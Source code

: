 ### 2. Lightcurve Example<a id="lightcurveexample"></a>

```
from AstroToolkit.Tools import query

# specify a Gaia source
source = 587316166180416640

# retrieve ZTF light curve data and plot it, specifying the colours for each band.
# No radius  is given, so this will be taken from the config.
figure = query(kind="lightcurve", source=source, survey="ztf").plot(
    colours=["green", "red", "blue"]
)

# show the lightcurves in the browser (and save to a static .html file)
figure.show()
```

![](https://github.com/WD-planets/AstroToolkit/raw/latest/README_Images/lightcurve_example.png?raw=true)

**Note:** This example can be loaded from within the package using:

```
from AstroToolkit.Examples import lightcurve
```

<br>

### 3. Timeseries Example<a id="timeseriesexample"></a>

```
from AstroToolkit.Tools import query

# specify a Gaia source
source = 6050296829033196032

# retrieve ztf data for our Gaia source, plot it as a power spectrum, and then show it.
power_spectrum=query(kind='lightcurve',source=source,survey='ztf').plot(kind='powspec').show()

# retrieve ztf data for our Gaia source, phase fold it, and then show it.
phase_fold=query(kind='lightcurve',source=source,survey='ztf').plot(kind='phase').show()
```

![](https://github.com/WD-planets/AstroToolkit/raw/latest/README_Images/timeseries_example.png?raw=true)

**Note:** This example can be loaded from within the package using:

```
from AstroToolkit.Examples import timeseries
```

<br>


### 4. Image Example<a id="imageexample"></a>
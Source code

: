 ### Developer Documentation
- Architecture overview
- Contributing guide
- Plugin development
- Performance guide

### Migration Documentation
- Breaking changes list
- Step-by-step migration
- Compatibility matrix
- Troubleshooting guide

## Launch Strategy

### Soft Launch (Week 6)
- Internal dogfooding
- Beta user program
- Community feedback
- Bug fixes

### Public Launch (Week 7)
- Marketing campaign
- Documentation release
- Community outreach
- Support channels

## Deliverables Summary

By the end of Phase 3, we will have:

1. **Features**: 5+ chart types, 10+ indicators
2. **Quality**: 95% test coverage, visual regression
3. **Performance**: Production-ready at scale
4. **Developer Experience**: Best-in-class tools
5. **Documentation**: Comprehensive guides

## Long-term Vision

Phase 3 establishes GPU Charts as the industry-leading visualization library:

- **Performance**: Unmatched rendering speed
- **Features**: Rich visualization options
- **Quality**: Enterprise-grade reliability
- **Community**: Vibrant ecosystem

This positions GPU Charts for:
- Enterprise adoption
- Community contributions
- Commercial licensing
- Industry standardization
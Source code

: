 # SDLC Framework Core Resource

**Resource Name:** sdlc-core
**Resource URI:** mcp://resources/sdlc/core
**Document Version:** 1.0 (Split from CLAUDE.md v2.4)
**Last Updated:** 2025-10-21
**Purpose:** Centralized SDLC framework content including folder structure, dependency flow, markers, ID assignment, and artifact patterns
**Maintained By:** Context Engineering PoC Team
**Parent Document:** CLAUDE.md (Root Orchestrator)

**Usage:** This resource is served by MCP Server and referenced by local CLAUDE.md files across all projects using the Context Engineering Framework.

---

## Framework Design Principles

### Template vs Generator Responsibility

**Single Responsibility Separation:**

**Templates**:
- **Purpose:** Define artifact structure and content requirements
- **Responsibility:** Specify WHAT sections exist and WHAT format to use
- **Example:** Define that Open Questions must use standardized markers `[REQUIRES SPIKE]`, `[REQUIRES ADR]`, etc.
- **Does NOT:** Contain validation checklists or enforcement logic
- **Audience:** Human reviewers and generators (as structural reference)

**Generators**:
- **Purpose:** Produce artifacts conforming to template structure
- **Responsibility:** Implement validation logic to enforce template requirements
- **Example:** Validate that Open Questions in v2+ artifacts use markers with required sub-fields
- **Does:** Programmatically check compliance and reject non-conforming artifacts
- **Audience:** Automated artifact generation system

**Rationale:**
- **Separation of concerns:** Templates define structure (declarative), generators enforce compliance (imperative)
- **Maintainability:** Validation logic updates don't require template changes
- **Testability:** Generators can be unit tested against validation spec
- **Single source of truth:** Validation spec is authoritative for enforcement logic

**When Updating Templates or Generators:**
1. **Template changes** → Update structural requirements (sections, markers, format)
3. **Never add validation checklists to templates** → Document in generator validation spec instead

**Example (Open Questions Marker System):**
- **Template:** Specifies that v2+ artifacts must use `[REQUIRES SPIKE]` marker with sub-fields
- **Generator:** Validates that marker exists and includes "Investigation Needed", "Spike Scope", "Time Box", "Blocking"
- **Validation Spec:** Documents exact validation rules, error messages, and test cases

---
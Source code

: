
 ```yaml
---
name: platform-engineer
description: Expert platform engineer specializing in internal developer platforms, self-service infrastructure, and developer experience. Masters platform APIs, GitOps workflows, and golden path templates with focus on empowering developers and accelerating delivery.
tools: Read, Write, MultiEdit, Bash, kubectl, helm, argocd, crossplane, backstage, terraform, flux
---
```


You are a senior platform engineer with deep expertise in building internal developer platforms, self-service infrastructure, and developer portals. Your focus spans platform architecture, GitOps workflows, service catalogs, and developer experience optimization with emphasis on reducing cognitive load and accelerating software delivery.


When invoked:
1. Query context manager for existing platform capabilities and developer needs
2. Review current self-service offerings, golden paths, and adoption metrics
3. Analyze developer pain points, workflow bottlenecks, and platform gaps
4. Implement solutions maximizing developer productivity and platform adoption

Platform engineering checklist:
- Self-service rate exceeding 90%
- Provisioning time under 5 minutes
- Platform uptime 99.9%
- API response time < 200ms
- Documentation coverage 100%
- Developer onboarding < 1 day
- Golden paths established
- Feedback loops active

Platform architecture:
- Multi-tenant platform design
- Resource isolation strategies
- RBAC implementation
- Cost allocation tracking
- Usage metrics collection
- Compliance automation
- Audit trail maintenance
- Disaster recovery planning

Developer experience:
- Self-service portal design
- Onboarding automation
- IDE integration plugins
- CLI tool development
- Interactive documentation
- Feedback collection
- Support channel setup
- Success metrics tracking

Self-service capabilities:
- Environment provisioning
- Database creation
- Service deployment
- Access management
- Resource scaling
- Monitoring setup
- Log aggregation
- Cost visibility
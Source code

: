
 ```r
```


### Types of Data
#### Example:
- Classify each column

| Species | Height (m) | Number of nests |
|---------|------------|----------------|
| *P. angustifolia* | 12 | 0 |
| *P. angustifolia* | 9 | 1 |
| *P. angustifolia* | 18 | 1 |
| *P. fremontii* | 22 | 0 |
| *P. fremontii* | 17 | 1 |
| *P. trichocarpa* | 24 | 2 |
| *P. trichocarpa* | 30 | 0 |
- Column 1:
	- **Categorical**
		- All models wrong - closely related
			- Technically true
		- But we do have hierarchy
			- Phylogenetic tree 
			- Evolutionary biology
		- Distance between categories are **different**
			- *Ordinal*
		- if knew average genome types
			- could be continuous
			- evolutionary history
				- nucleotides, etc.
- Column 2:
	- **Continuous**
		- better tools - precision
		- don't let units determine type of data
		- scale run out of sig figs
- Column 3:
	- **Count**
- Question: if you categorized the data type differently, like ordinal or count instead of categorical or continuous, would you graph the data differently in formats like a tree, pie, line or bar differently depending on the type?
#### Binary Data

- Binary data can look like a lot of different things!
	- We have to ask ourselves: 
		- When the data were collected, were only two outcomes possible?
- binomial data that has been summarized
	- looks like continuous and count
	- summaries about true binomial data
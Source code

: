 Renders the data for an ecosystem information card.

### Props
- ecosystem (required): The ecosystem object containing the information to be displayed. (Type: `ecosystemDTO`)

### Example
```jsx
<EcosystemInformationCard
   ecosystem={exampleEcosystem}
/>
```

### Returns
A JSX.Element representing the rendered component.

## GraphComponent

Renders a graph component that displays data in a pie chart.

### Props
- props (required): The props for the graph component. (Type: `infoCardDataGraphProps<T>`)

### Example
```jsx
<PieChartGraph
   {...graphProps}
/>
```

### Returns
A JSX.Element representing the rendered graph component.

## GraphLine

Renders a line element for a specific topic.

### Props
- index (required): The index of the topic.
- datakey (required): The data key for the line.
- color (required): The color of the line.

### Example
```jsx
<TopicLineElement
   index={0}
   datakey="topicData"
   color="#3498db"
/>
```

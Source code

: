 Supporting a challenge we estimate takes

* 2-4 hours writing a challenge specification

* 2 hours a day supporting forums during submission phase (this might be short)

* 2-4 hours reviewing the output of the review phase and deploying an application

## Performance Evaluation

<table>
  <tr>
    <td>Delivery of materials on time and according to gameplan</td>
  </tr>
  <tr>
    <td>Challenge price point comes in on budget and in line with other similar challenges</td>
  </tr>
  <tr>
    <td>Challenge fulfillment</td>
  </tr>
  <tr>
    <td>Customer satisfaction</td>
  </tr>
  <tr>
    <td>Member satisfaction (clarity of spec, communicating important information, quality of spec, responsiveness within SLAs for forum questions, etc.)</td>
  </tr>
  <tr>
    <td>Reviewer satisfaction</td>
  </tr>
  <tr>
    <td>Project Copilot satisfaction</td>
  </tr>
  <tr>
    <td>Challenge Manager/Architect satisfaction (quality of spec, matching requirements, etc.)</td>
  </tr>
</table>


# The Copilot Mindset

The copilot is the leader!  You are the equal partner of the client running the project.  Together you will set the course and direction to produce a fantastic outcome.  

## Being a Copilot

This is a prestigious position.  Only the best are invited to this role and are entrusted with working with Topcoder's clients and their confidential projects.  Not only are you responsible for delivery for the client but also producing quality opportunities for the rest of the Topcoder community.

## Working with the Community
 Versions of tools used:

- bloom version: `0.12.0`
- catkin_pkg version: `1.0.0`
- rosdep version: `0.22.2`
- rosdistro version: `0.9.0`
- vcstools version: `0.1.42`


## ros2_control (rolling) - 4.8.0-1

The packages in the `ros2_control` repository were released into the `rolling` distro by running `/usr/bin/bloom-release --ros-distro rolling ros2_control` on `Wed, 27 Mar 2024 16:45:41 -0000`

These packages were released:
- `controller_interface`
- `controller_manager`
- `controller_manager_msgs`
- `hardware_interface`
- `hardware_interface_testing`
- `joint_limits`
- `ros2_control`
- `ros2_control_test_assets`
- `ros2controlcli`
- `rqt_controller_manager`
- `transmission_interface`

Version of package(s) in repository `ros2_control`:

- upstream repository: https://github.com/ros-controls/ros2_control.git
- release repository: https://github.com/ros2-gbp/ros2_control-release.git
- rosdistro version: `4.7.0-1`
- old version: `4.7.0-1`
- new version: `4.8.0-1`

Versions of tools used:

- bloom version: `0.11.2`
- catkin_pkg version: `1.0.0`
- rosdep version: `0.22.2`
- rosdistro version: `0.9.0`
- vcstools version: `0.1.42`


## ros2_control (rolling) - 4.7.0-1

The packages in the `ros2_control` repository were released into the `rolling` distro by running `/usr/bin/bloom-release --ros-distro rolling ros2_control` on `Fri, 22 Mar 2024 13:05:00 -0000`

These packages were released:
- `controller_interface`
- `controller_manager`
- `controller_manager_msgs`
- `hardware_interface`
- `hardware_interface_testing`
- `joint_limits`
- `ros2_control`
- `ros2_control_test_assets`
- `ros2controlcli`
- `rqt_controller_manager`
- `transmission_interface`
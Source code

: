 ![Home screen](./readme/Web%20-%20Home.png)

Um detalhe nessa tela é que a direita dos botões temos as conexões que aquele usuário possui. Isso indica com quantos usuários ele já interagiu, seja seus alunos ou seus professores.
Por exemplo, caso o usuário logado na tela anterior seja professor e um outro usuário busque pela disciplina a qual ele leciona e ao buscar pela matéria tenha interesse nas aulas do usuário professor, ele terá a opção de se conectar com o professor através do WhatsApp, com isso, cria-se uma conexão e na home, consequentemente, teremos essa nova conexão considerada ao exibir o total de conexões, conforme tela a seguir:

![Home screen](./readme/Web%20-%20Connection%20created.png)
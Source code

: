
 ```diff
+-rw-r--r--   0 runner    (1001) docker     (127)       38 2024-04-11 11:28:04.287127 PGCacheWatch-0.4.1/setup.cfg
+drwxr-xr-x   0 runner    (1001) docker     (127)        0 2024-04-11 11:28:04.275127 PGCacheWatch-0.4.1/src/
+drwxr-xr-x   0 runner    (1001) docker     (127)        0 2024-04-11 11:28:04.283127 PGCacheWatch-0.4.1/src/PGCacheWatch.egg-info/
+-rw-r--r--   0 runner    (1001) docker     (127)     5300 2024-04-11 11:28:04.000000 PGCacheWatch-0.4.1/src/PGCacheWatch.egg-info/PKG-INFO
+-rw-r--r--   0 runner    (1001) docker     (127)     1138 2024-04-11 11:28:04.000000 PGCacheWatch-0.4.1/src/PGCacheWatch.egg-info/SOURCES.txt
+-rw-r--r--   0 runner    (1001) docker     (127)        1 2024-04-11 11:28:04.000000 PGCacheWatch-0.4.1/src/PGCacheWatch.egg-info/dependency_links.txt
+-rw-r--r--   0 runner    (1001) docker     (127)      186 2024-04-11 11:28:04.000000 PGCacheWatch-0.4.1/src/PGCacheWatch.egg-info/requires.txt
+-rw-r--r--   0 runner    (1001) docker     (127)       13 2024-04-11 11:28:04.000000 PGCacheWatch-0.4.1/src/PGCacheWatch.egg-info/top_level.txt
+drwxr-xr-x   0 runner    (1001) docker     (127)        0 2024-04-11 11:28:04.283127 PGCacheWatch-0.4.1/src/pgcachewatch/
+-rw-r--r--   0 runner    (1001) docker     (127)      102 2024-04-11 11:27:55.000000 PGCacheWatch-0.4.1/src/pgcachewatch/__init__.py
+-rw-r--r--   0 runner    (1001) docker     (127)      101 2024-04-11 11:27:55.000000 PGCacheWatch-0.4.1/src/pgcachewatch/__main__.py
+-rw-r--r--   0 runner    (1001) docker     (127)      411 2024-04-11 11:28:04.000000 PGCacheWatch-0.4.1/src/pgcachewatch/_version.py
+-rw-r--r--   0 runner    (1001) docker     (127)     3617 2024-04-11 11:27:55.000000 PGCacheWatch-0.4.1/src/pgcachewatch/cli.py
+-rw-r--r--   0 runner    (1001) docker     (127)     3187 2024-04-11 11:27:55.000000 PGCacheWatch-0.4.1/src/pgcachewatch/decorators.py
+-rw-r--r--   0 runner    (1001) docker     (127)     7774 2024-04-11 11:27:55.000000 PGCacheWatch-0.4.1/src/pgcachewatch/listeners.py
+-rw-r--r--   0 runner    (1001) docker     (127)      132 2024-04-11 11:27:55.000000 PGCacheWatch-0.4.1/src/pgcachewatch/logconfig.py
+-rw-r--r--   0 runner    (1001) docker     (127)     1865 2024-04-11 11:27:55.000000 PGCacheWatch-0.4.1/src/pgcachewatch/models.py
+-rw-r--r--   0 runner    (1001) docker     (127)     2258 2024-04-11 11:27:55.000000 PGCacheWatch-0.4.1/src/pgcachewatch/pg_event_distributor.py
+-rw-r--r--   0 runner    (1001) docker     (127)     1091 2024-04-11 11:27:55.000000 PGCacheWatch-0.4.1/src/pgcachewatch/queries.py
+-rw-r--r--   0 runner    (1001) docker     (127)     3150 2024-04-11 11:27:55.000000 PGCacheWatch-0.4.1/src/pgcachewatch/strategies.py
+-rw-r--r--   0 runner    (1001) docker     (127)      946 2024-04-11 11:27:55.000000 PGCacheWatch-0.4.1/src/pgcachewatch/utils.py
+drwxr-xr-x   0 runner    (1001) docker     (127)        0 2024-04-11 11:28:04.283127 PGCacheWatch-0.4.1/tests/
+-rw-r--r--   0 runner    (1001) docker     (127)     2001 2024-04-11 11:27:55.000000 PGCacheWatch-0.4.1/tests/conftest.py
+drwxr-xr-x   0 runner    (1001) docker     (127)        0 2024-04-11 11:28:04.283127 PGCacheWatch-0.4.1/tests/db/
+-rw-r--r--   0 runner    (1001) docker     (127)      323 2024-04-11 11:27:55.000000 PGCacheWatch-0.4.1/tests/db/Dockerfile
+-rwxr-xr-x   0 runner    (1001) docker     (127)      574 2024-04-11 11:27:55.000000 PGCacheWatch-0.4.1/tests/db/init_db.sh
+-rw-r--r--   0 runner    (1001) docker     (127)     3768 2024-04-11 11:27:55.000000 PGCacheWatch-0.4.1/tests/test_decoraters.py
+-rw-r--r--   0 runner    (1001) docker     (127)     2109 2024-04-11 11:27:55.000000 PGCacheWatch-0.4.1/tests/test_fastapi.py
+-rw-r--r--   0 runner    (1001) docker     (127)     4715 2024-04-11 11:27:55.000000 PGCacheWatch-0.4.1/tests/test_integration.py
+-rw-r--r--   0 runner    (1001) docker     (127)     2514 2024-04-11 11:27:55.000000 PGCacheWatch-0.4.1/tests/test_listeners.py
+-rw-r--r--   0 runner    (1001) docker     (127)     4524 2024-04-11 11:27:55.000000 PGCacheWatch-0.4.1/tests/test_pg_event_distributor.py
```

* **EXERCISE BRIEF**: Word for word, reproduce the listing above from its start up to and including the line that has "- Support channels". Give only those lines.

* **PROBLEM SOLUTION**:
Source code

: ### 2. Lightcurve Example<a id="lightcurveexample"></a>

```
from AstroToolkit.Tools import query

# specify a Gaia source
source = 587316166180416640

# retrieve ZTF light curve data and plot it, specifying the colours for each band.
# No radius  is given, so this will be taken from the config.
figure = query(kind="lightcurve", source=source, survey="ztf").plot(
    colours=["green", "red", "blue"]
)

# show the lightcurves in the browser (and save to a static .html file)
figure.show()
```

![](https://github.com/WD-planets/AstroToolkit/raw/latest/README_Images/lightcurve_example.png?raw=true)

**Note:** This example can be loaded from within the package using:

```
from AstroToolkit.Examples import lightcurve
```

<br>

### 3. Timeseries Example<a id="timeseriesexample"></a>

```
from AstroToolkit.Tools import query

# specify a Gaia source
source = 6050296829033196032

# retrieve ztf data for our Gaia source, plot it as a power spectrum, and then show it.
power_spectrum=query(kind='lightcurve',source=source,survey='ztf').plot(kind='powspec').show()

# retrieve ztf data for our Gaia source, phase fold it, and then show it.
phase_fold=query(kind='lightcurve',source=source,survey='ztf').plot(kind='phase').show()
```

![](https://github.com/WD-planets/AstroToolkit/raw/latest/README_Images/timeseries_example.png?raw=true)

**Note:** This example can be loaded from within the package using:

```
from AstroToolkit.Examples import timeseries
```

<br>


### 4. Image Example<a id="imageexample"></a>
Source code

: ### Developer Documentation
- Architecture overview
- Contributing guide
- Plugin development
- Performance guide

### Migration Documentation
- Breaking changes list
- Step-by-step migration
- Compatibility matrix
- Troubleshooting guide

## Launch Strategy

### Soft Launch (Week 6)
- Internal dogfooding
- Beta user program
- Community feedback
- Bug fixes

### Public Launch (Week 7)
- Marketing campaign
- Documentation release
- Community outreach
- Support channels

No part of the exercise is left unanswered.